Gnip Will Be First Authorized Reseller of Historical Twitter Data

Social media is all about real-time conversation in the present, but people seem to have finally started remembering that there’s a value to the past.

On the consumer side, there are things like Facebook Timeline and the clever Timehop emails. On the business side, Gnip said it will now be the first official vendor of historical Twitter data feeds.

But let’s not get too far ahead of ourselves; by “historical,” Gnip means the past 30 days. Most of Twitter’s history is still locked in the vault.

A month’s worth of older tweets will help Gnip customers, which include many social media monitoring companies, help their own clients search through tweets they may have missed because they didn’t know to look for something at the time or because they had a technical problem gathering and processing data.

Gnip COO Chris Moody estimated at least 80 percent of Gnip customers will opt to get historical tweets.

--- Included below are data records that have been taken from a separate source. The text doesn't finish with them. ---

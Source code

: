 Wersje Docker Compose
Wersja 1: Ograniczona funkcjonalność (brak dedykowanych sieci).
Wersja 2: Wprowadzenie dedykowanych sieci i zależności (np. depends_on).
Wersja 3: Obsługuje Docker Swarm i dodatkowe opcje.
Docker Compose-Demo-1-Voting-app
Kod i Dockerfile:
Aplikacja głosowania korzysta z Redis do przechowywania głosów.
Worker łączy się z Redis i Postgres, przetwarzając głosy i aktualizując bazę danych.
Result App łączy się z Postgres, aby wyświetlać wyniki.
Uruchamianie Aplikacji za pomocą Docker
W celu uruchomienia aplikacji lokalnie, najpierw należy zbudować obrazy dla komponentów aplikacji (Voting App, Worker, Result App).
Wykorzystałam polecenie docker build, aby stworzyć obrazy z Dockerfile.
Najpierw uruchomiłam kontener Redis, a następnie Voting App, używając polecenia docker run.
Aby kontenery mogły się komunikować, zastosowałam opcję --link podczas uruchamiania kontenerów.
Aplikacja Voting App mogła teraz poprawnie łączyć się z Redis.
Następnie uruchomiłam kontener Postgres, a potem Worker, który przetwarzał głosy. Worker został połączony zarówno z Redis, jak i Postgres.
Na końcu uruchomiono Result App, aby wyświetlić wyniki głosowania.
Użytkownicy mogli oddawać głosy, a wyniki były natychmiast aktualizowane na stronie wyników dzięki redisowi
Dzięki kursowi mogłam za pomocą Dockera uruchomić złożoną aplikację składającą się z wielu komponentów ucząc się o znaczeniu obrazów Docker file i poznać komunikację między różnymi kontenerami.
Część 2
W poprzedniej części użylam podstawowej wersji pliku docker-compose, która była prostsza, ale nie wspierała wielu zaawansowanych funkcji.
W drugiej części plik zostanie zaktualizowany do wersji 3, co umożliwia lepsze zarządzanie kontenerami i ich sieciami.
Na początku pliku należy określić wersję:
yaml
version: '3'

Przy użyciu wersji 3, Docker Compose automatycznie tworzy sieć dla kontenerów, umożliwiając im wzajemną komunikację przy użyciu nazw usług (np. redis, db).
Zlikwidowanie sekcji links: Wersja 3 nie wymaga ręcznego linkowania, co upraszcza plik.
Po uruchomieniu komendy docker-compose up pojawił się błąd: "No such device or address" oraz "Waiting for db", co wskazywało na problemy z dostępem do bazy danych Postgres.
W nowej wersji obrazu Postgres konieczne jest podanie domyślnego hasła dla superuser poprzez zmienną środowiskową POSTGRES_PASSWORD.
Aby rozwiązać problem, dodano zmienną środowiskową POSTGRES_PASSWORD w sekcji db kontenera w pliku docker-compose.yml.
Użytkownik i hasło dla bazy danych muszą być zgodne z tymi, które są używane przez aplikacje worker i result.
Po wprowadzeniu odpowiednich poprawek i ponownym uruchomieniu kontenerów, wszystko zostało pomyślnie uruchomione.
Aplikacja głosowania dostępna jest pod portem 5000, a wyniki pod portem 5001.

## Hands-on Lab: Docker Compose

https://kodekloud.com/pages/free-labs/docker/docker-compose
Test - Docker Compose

He said access to the old tweets would be included in existing products, so it would be hard to break out how much they will cost.

Gnip was Twitter’s first authorized data reseller — another one is DataSift — while Twitter itself focused on its advertising business.

Moody said Gnip found its way to the historical tweets deal because it is helping with a long-gestating project to get all historical tweets into the U.S. Library of Congress.

That “full historical corpus” is still on the way, held up by technical challenges as well as issues of compliance like honoring deleted tweets, Moody said.

But even when that project comes online, Gnip customers will have to keep paying for Twitter data, Moody said. The Library of Congress archive is explicitly designated for non-commercial purposes.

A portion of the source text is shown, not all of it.